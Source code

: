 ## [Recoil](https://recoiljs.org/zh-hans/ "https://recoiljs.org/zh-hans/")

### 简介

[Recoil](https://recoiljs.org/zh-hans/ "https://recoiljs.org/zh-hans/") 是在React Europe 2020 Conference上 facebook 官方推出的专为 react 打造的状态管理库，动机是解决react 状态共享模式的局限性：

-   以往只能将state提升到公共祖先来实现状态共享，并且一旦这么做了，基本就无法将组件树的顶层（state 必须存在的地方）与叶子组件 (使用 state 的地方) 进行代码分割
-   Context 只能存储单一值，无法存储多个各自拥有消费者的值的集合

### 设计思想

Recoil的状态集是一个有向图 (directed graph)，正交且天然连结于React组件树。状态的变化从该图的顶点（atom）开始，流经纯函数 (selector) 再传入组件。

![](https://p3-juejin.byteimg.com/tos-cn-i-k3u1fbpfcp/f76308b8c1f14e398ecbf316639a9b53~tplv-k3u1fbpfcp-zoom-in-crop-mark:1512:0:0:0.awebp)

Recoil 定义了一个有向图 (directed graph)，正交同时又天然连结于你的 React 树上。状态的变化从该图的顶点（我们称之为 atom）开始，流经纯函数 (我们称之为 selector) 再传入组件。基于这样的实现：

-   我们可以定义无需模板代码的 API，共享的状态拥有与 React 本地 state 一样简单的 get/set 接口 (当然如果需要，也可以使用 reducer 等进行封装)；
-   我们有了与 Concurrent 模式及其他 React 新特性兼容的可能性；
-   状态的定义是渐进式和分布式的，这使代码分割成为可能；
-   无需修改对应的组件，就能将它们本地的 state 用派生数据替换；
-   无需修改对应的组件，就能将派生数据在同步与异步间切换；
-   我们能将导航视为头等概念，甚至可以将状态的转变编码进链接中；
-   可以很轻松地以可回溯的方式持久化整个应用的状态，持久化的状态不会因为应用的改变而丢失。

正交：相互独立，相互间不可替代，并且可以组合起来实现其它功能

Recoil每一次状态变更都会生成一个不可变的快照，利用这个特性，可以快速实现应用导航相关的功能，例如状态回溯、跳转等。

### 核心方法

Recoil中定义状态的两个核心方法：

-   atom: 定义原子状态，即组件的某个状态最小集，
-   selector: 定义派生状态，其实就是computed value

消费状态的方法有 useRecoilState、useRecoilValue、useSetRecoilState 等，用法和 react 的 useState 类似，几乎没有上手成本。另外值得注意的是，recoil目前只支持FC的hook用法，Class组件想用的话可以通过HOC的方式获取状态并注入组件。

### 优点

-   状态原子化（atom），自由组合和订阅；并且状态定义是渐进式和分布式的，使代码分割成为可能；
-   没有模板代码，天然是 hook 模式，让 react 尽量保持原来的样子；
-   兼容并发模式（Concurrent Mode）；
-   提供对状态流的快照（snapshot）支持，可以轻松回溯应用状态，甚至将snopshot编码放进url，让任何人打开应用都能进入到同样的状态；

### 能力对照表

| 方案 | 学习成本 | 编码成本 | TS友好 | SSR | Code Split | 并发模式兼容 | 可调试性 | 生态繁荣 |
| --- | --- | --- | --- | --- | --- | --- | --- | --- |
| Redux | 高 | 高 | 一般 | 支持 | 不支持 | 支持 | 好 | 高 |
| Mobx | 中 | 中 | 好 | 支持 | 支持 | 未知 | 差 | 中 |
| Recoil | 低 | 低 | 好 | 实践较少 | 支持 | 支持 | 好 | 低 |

━━━━━━━━━━

## What is required
Each record above needs to be written out exactly, with nothing left out.

## Output below
Source code

: ## [Recoil](https://recoiljs.org/zh-hans/ "https://recoiljs.org/zh-hans/")

### 简介

[Recoil](https://recoiljs.org/zh-hans/ "https://recoiljs.org/zh-hans/") 是在React Europe 2020 Conference上 facebook 官方推出的专为 react 打造的状态管理库，动机是解决react 状态共享模式的局限性：

-   以往只能将state提升到公共祖先来实现状态共享，并且一旦这么做了，基本就无法将组件树的顶层（state 必须存在的地方）与叶子组件 (使用 state 的地方) 进行代码分割
-   Context 只能存储单一值，无法存储多个各自拥有消费者的值的集合

### 设计思想

Recoil的状态集是一个有向图 (directed graph)，正交且天然连结于React组件树。状态的变化从该图的顶点（atom）开始，流经纯函数 (selector) 再传入组件。

![](https://p3-juejin.byteimg.com/tos-cn-i-k3u1fbpfcp/f76308b8c1f14e398ecbf316639a9b53~tplv-k3u1fbpfcp-zoom-in-crop-mark:1512:0:0:0.awebp)

Recoil 定义了一个有向图 (directed graph)，正交同时又天然连结于你的 React 树上。状态的变化从该图的顶点（我们称之为 atom）开始，流经纯函数 (我们称之为 selector) 再传入组件。基于这样的实现：

-   我们可以定义无需模板代码的 API，共享的状态拥有与 React 本地 state 一样简单的 get/set 接口 (当然如果需要，也可以使用 reducer 等进行封装)；
-   我们有了与 Concurrent 模式及其他 React 新特性兼容的可能性；
-   状态的定义是渐进式和分布式的，这使代码分割成为可能；
-   无需修改对应的组件，就能将它们本地的 state 用派生数据替换；
-   无需修改对应的组件，就能将派生数据在同步与异步间切换；
-   我们能将导航视为头等概念，甚至可以将状态的转变编码进链接中；
-   可以很轻松地以可回溯的方式持久化整个应用的状态，持久化的状态不会因为应用的改变而丢失。

正交：相互独立，相互间不可替代，并且可以组合起来实现其它功能

Recoil每一次状态变更都会生成一个不可变的快照，利用这个特性，可以快速实现应用导航相关的功能，例如状态回溯、跳转等。

### 核心方法

Recoil中定义状态的两个核心方法：

-   atom: 定义原子状态，即组件的某个状态最小集，
-   selector: 定义派生状态，其实就是computed value

消费状态的方法有 useRecoilState、useRecoilValue、useSetRecoilState 等，用法和 react 的 useState 类似，几乎没有上手成本。另外值得注意的是，recoil目前只支持FC的hook用法，Class组件想用的话可以通过HOC的方式获取状态并注入组件。

### 优点

-   状态原子化（atom），自由组合和订阅；并且状态定义是渐进式和分布式的，使代码分割成为可能；
-   没有模板代码，天然是 hook 模式，让 react 尽量保持原来的样子；
-   兼容并发模式（Concurrent Mode）；
-   提供对状态流的快照（snapshot）支持，可以轻松回溯应用状态，甚至将snopshot编码放进url，让任何人打开应用都能进入到同样的状态；

### 能力对照表

| 方案 | 学习成本 | 编码成本 | TS友好 | SSR | Code Split | 并发模式兼容 | 可调试性 | 生态繁荣 |
| --- | --- | --- | --- | --- | --- | --- | --- | --- |
| Redux | 高 | 高 | 一般 | 支持 | 不支持 | 支持 | 好 | 高 |
| Mobx | 中 | 中 | 好 | 支持 | 支持 | 未知 | 差 | 中 |
| Recoil | 低 | 低 | 好 | 实践较少 | 支持 | 支持 | 好 | 低 |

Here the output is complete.